Wie Forscher unter der Leitung von Professor Peter G. Bruce vom Lehrstuhl für Materialwissenschaften und Chemie (Department of Materials and Chemistry) der Universität Oxford und Principal Investigator des SOLBAT-Projekts des Faraday-Institution in einem Beitrag im Fachmagazin Nature Materials berichten, haben sie einen wichtigen Schritt nach vorne getan, um diese Ausfallmechanismen zu verstehen.
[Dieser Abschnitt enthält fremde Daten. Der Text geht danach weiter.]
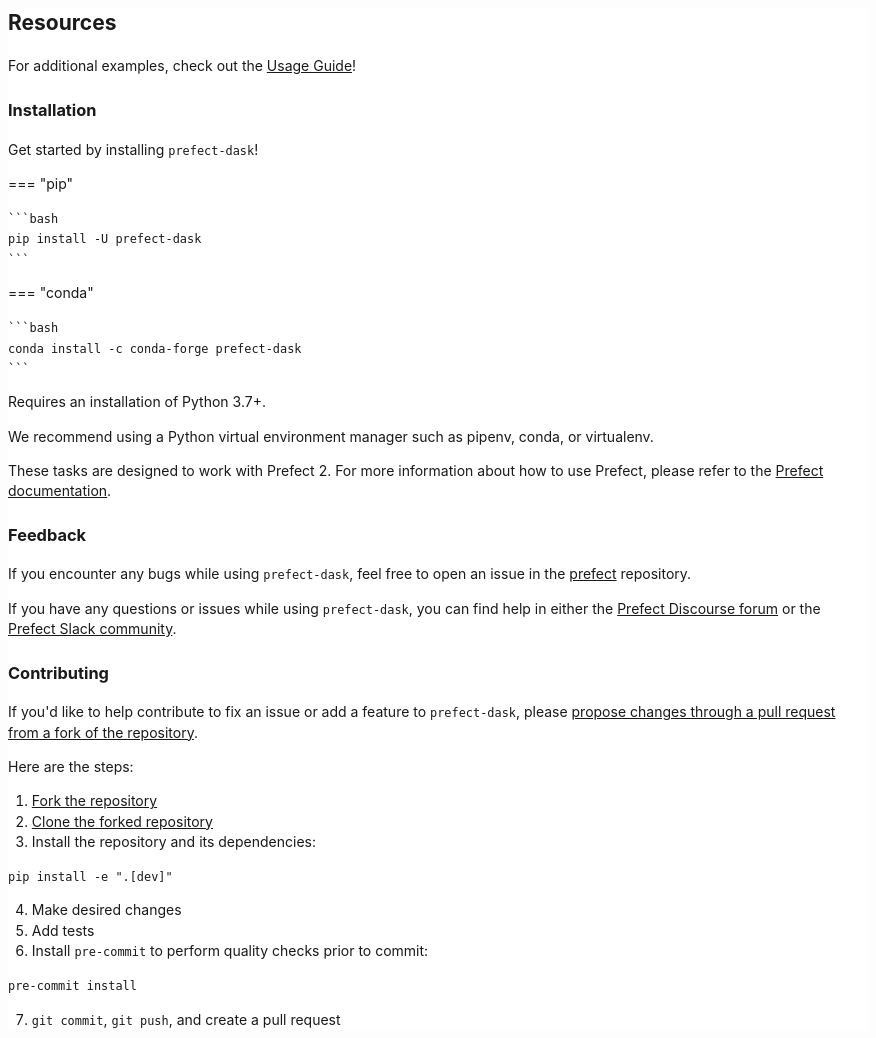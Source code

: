 ## Resources

For additional examples, check out the [Usage Guide](usage_guide)!

### Installation

Get started by installing `prefect-dask`!

=== "pip"

    ```bash
    pip install -U prefect-dask
    ```

=== "conda"

    ```bash
    conda install -c conda-forge prefect-dask
    ```

Requires an installation of Python 3.7+.

We recommend using a Python virtual environment manager such as pipenv, conda, or virtualenv.

These tasks are designed to work with Prefect 2. For more information about how to use Prefect, please refer to the [Prefect documentation](https://docs.prefect.io/).

### Feedback

If you encounter any bugs while using `prefect-dask`, feel free to open an issue in the [prefect](https://github.com/PrefectHQ/prefect) repository.

If you have any questions or issues while using `prefect-dask`, you can find help in either the [Prefect Discourse forum](https://discourse.prefect.io/) or the [Prefect Slack community](https://prefect.io/slack).

### Contributing

If you'd like to help contribute to fix an issue or add a feature to `prefect-dask`, please [propose changes through a pull request from a fork of the repository](https://docs.github.com/en/pull-requests/collaborating-with-pull-requests/proposing-changes-to-your-work-with-pull-requests/creating-a-pull-request-from-a-fork).

Here are the steps:

1. [Fork the repository](https://docs.github.com/en/get-started/quickstart/fork-a-repo#forking-a-repository)
2. [Clone the forked repository](https://docs.github.com/en/get-started/quickstart/fork-a-repo#cloning-your-forked-repository)
3. Install the repository and its dependencies:
```
pip install -e ".[dev]"
```
4. Make desired changes
5. Add tests
6. Install `pre-commit` to perform quality checks prior to commit:
```
pre-commit install
```
7. `git commit`, `git push`, and create a pull request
Eine wohlbekannte Herausforderung besteht darin, zu verhindern, dass beim Laden und Entladen des Akkus Dendriten wachsen. Solche Dendriten, verzweigte Netzwerke aus metallischem Lithium, können schließlich den festen, keramischen Elektrolyten durchstoßen und so die Batteriezelle kurzschließen.
Ebenfalls bekannt ist, dass sich an der Grenzfläche zwischen Anode und Elektrolyt Hohlräume (Voids) bilden. Welche Rolle sie diese aber bei der Bildung von Dendriten spielen, war bislang ungeklärt. Diese Studie kombiniert modernste elektrochemische und bildgebende Verfahren, um die Hohlraumbildung als Funktion des Lade-Entlade-Zyklus und ihre Rolle beim Dendritenwachstum und Zellversagen grundlegend zu verstehen.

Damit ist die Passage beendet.